*** Block opens ***
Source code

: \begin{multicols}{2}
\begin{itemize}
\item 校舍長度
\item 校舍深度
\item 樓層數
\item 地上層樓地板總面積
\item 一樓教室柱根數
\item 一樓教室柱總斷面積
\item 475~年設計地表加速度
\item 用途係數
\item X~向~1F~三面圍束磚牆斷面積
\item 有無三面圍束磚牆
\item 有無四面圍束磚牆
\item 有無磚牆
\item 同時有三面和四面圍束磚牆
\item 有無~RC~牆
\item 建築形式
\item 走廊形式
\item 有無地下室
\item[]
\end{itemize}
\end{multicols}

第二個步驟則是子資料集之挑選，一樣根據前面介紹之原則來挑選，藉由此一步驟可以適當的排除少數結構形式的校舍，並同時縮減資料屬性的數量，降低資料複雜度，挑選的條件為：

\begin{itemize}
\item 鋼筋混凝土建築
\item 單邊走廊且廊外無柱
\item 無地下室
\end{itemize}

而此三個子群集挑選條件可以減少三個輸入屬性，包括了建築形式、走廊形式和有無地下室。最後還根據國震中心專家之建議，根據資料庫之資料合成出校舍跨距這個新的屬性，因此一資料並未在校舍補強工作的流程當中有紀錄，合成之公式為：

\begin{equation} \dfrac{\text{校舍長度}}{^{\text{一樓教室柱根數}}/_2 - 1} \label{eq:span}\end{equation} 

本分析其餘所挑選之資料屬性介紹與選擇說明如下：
*** Block closes ***
◆ Problem to work on ◆
Find and copy each line of the material that holds the word "一樓教室柱根數".

◆ Answer section ◆
\item 一樓教室柱根數
\begin{equation} \dfrac{\text{校舍長度}}{^{\text{一樓教室柱根數}}/_2 - 1} \label{eq:span}\end{equation} 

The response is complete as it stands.